Abstract

Summary Consideration of azimuthal anisotropy, at least to an orthorhombic symmetry is important in exploring the naturally fractured and unconventional hydrocarbon reservoirs. Full waveform inversion of multicomponent seismic data can, in principle, provide more robust estimates of subsurface elastic parameters and density than inversion of single component seismic data; also azimuthally dependent anisotropy can only be resolved by carefully studying of multicomponent data acquired and processed along different azimuths. Multicomponent seismic inversions however, require the optimization of multiple objectives, one for each data component. Such multiobjective optimization problems are in general nonlinear with nonunique solutions, known as the Paretooptimal solutions.
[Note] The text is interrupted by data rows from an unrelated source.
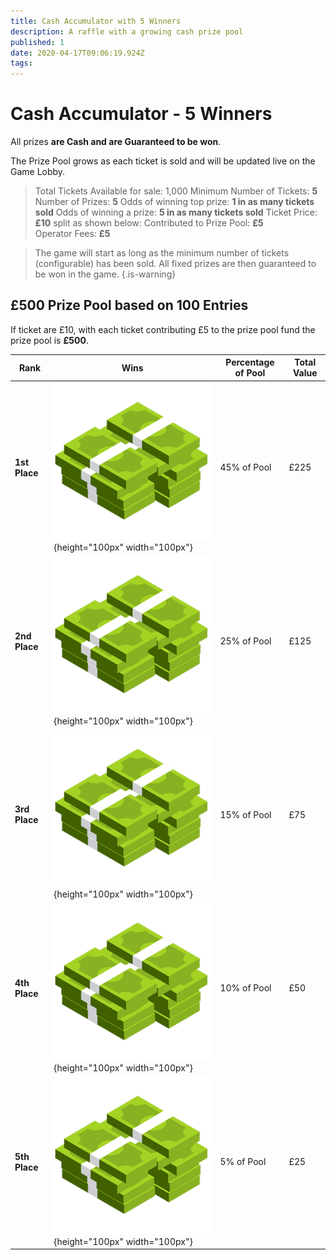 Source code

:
 ```yaml
---
title: Cash Accumulator with 5 Winners
description: A raffle with a growing cash prize pool
published: 1
date: 2020-04-17T09:06:19.924Z
tags: 
---
```


# Cash Accumulator - 5 Winners

All prizes **are Cash and are Guaranteed to be won**.

The Prize Pool grows as each ticket is sold and will be updated live on the Game Lobby.

>Total Tickets Available for sale: 1,000
Minimum Number of Tickets: **5**
Number of Prizes: **5**
Odds of winning top prize: **1 in as many tickets sold**
Odds of winning a prize: **5 in as many tickets sold** 
Ticket Price: **£10** split as shown below:
Contributed to Prize Pool: **£5**  
Operator Fees: **£5**




> The game will start as long as the minimum number of tickets (configurable) has been sold. All fixed prizes are then guaranteed to be won in the game. 
{.is-warning}


## £500 Prize Pool based on 100 Entries

If ticket are £10, with each ticket contributing £5 to the prize pool fund the prize pool is **£500**.

| Rank     | Wins  | Percentage of Pool | Total Value      |        
|---------------|---------|----------------------------------|--|
| **1st Place**   | ![cash.png](/cash.png){height="100px" width="100px"} |      45% of Pool            | £225          |           
| **2nd Place**     |![cash.png](/cash.png){height="100px" width="100px"}  | 25% of Pool            | £125            |        
| **3rd Place**      | ![cash.png](/cash.png){height="100px" width="100px"}  | 15% of Pool                        | £75    |    
| **4th Place**     |![cash.png](/cash.png){height="100px" width="100px"}   | 10% of Pool                       | £50      |      
| **5th  Place**     |![cash.png](/cash.png){height="100px" width="100px"}   | 5% of Pool                      | £25      |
Therefore it is appropriate to treat the objectives as a vector and simultaneously optimize each of its components so that the entire Pareto-optimal set of solutions could be estimated. The fast nondominated sorting genetic algorithm (NSGA II) is a robust stochastic global optimization algorithm, capable of handling such multiobjective problems, however, its computational intensity increases exponentially with increasing number of objectives and the model parameters to be estimated. In addition, an accurate extraction of subsurface azimuthal anisotropy requires multicomponent seismic data acquired at a fine spatial resolution along many source-to-receiver azimuthal orientations. Because routine acquisition of such data is prohibitively expensive, they are typically available along two or at most three azimuthal orientations at a spatial resolution where such an inversion could be applied. Here, we propose a novel two-step multi-objective inversion methodology using a parallelized version of NSGA II for waveform inversion of three components (P-P, P-SV, P-SH) seismic data along two different azimuths. In the first step, we use the near-offset prestack data along a single azimuth and invert them using an isotropic assumption to obtain an estimate of the vertical P- and Swave velocities. In step 2, we then estimate the azimuthally dependent anisotropic properties and density by inverting the entire long-offset, two-azimuth data. We demonstrate the applicability of the method using synthetic data generated from a multilayer model based on a real well log. We document that the proposed method can reliably extract subsurface elastic parameters and density from multicomponent seismic data.